◆ Exercise brief
The lines you need are those holding the word "enumerate"; pull them from the material.

◆ Excerpted data

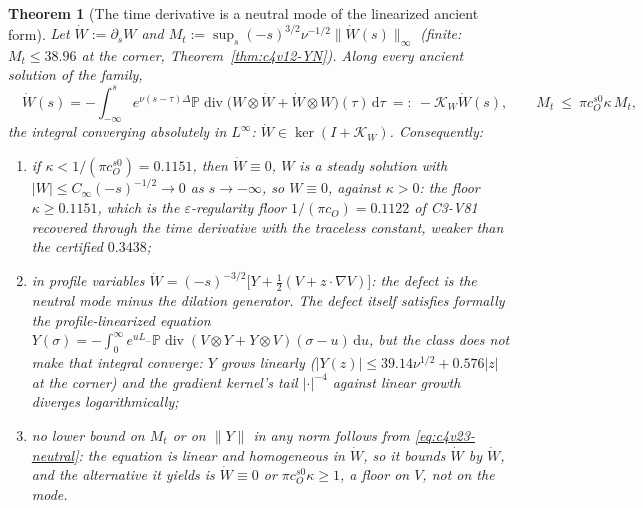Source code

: \documentclass[11pt]{article}
\newcommand{\dd}{\,\mathrm d}
\newcommand{\PP}{\mathbb P}
\theoremstyle{plain}
\newtheorem{theorem}{Theorem}[section]
\theoremstyle{definition}
\theoremstyle{remark}
\begin{document}
\begin{theorem}[The time derivative is a neutral mode of the linearized ancient form]
\label{thm:c4v23-neutral}
Let \(\dot W:=\partial_sW\) and \(M_t:=\sup_s(-s)^{3/2}\nu^{-1/2}\|\dot W(s)\|_\infty\) (finite: \(M_t\le38.96\) at the
corner, Theorem~\ref{thm:c4v12-YN}).  Along every ancient solution of
the family,
\begin{equation}
 \boxed{\quad
 \dot W(s)=-\int_{-\infty}^se^{\nu(s-\tau)\Delta}\PP\operatorname{div}\bigl(W\otimes\dot W+\dot W\otimes W\bigr)(\tau)\dd\tau
 \ =:\ -\mathcal K_W\dot W(s),
 \qquad M_t\ \le\ \pi c_O^{s0}\kappa\,M_t ,
 \quad}
 \label{eq:c4v23-neutral}
\end{equation}
the integral converging absolutely in \(L^\infty\): \(\dot W\in\ker(I+\mathcal K_W)\).  Consequently:
\begin{enumerate}[label=\textup{(\roman*)},leftmargin=3.2em]
\item if \(\kappa<1/(\pi c_O^{s0})=0.1151\), then \(\dot W\equiv0\), \(W\) is a steady solution with
      \(|W|\le C_\infty(-s)^{-1/2}\to0\) as \(s\to-\infty\), so \(W\equiv0\), against \(\kappa>0\): the floor
      \(\kappa\ge0.1151\), which is the \(\varepsilon\)-regularity floor \(1/(\pi c_O)=0.1122\) of C3-V81
      recovered through the time derivative with the traceless
      constant, weaker than the certified \(0.3438\);
\item in profile variables \(\dot W=(-s)^{-3/2}\bigl[Y+\frac12(V+z\cdot\nabla V)\bigr]\): the defect is
      the neutral mode minus the dilation generator.  The defect
      itself satisfies formally the profile-linearized equation
      \(Y(\sigma)=-\int_0^\infty e^{uL_-}\PP\operatorname{div}(V\otimes Y+Y\otimes V)(\sigma-u)\dd u\), but the class does not make
      that integral converge: \(Y\) grows linearly (\(|Y(z)|\le39.14\nu^{1/2}+0.576|z|\) at
      the corner) and the gradient kernel's tail \(|\cdot|^{-4}\) against linear
      growth diverges logarithmically;
\item no lower bound on \(M_t\) or on \(\|Y\|\) in any norm follows from
      \eqref{eq:c4v23-neutral}: the equation is linear and homogeneous in
      \(\dot W\), so it bounds \(\dot W\) by \(\dot W\), and the alternative it yields is
      \(\dot W\equiv0\) or \(\pi c_O^{s0}\kappa\ge1\), a floor on \(V\), not on the mode.
\end{enumerate}
\end{theorem}
\end{document}

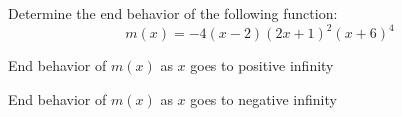 \documentclass{ximera}
\author{David Kish}
\begin{document}
\begin{exercise}
Determine the end behavior of the following function:
\[
m(x)=-4(x-2)(2x+1)^2(x+6)^4
\]
\begin{exercise}
End behavior of $m(x)$ as $x$ goes to positive infinity
\begin{multipleChoice}
\end{multipleChoice}
\end{exercise}
\begin{exercise}
End behavior of $m(x)$ as $x$ goes to negative infinity
\begin{multipleChoice}
\end{multipleChoice}
\end{exercise}

\end{exercise}
\end{document}
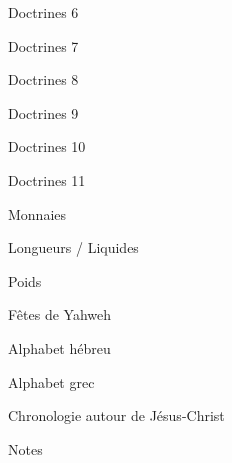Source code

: \documentclass[11pt]{book}
\begin{document}
\begin{center}Doctrines 6\end{center}\clearpage
\begin{center}Doctrines 7\end{center}\clearpage
\begin{center}Doctrines 8\end{center}\clearpage
\begin{center}Doctrines 9\end{center}\clearpage
\begin{center}Doctrines 10\end{center}\clearpage
\begin{center}Doctrines 11\end{center}\clearpage
\clearpage
\begin{center}Monnaies\end{center}\clearpage
\clearpage
\begin{center}Longueurs / Liquides\end{center}\clearpage
\clearpage
\begin{center}Poids\end{center}\clearpage
\clearpage
\begin{center}Fêtes de Yahweh\end{center}\clearpage
\clearpage
\begin{center}Alphabet hébreu\end{center}\clearpage
\clearpage
\begin{center}Alphabet grec\end{center}\clearpage
\clearpage
\begin{center}Chronologie autour de Jésus-Christ\end{center}\clearpage
\makeatletter
\def\@oddhead{\hfil}
\def\@evenhead{\hfil}
\def\@oddfoot{\hfil}
\def\@evenfoot{\hfil}
\makeatother
\begin{center}Notes\end{center}\clearpage
\end{document}
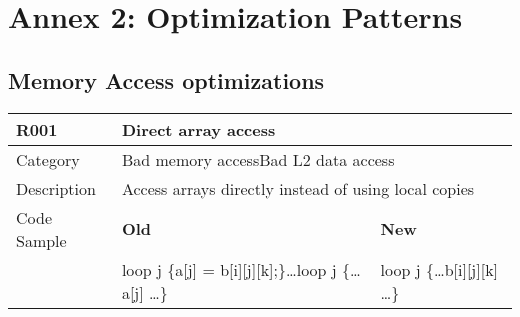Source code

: \chapter{Annex 2: Optimization Patterns}
\label{ch:Optimization_Patterns}

\section{Memory Access optimizations}
\label{sec:Memory_Access_Optimizations}

\begin{tabular}{|p{0.9in}|p{2.0in}|p{2.0in}|} \hline
\textbf{R001}       & \multicolumn{2}{|p{4.0in}|}{\textbf{Direct array access}} \\ \hline
Category            & \multicolumn{2}{|p{4.0in}|}{Bad memory access\newline Bad L2 data access} \\ \hline
Description         & \multicolumn{2}{|p{4.0in}|}{Access arrays directly instead of using local copies} \\ \hline
Code Sample         & \textbf{Old}      & \textbf{New} \\ \hline
                    & loop j \{\newline   a[j] = b[i][j][k];\newline \}\newline \ldots\newline loop j \{\newline   \ldots a[j] \ldots\newline \}\newline
                    & loop j \{\newline   \ldots b[i][j][k] \ldots\newline \} \\ \hline
\end{tabular}

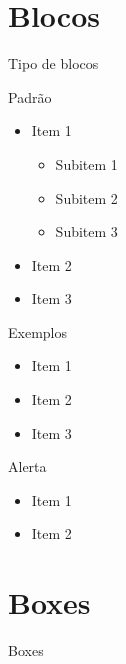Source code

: \documentclass[table,xcolor=table]{apresentações/exemplo 2/IFMG-beamer}
\begin{document}
\section{Blocos}
\begin{frame}{Tipo de blocos}

\begin{block}{Padrão}
\begin{itemize}
  \item Item 1
  \begin{itemize}
      \item Subitem 1
      \item Subitem 2
      \item Subitem 3
  \end{itemize}
  \item Item 2
  \item Item 3
\end{itemize}
\end{block}

\pause

\begin{exampleblock}{Exemplos}
    \begin{itemize}
      \item Item 1
      \item Item 2
      \item Item 3
    \end{itemize}
\end{exampleblock}

\pause

\begin{alertblock}{Alerta}
    \begin{itemize}
      \item Item 1
       \item Item 2
    \end{itemize}
\end{alertblock}
\end{frame}

\section{Boxes}

\begin{frame}{Boxes}









\end{frame}
\end{document}
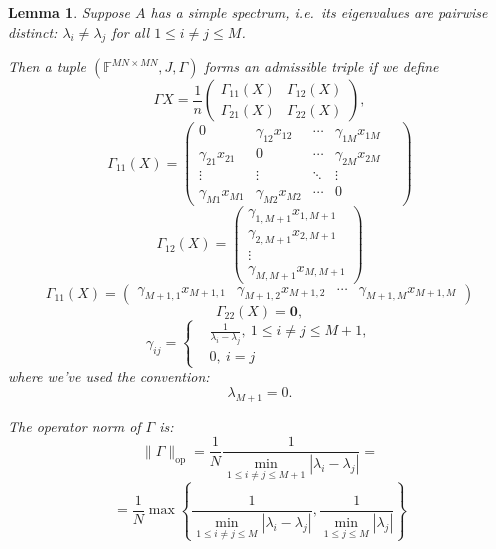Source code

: \documentclass[14pt,a4paper]{extarticle}
\newtheorem{lem}{Lemma}
\theoremstyle{definition}
\begin{document}
\begin{lem}
Suppose \( A \) has a simple spectrum,
    i.e.\ its eigenvalues are pairwise distinct:
    \( \lambda_i\neq\lambda_j \) for all \( 1\leq i{\neq}j \leq M \).

    Then a tuple \( (\mathbb{F}^{{MN}{\times}{MN}}, J, \Gamma) \)
        forms an admissible triple if we define
    \[
        \Gamma X = 
        \frac1n \left(\begin{array}{c|c}
                        \Gamma_{11}(X) & \Gamma_{12}(X) \\ \hline
                        \Gamma_{21}(X) & \Gamma_{22}(X)
                      \end{array}\right),
                                      \]
    \[
        \Gamma_{11}(X) =
              \begin{pmatrix}
                0               & \gamma_{12}x_{12} & \cdots & \gamma_{1M}x_{1M} \\
                \gamma_{21}x_{21}  & 0              & \cdots & \gamma_{2M}x_{2M} \\
                \vdots          & \vdots         & \ddots & \vdots & \ \\
                \gamma_{M1}x_{M1}  & \gamma_{M2}x_{M2} & \cdots & 0
              \end{pmatrix}
    \]
    \[
        \Gamma_{12}(X) =
            \begin{pmatrix}
                \gamma_{1,M+1}x_{1,M+1} \\
                \gamma_{2,M+1}x_{2,M+1} \\
                \vdots \\
                \gamma_{M,M+1}x_{M,M+1}
            \end{pmatrix}
    \]
    \[
        \Gamma_{11}(X) =
            \begin{pmatrix}
                \gamma_{M{+}1,1}x_{M{+}1,1} &
                \gamma_{M{+}1,2}x_{M{+}1,2} &
                \cdots &
                \gamma_{M{+}1,M}x_{M{+}1,M}
            \end{pmatrix}
    \]
    \[
        \Gamma_{22}(X) = \mathbf{0},
    \]
    \[
        \gamma_{ij} = \left\{
            \begin{aligned}
                & \frac{1}{\lambda_i - \lambda_j},\ 1\leq i{\neq}j \leq M{+}1,\\
                & 0,\ i=j
            \end{aligned}
            \right.
    \]
    where we've used the convention:
    \[
        \lambda_{M{+}1} = 0.
    \]

    The operator norm of \( \Gamma \) is:
    \[
        \|\Gamma\|_{\mathrm{op}} =
        \frac1N
        \frac{1}{\min\limits_{1\leq i{\neq}j \leq M{+}1}|\lambda_i - \lambda_j|} =
        \]
    \[
        = \frac1N
         \max\left\{
         \frac{1}{
             \min\limits_{1\leq i{\neq}j \leq M }{|\lambda_i - \lambda_j|}},
         \frac{1}{
             \min\limits_{1\leq j \leq M}{|\lambda_j|}}
         \right\}
        \]
\end{lem}
\end{document}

◆ Result below
\begin{enumerate}[label=\textup{(\roman*)},leftmargin=3.2em]
\end{enumerate}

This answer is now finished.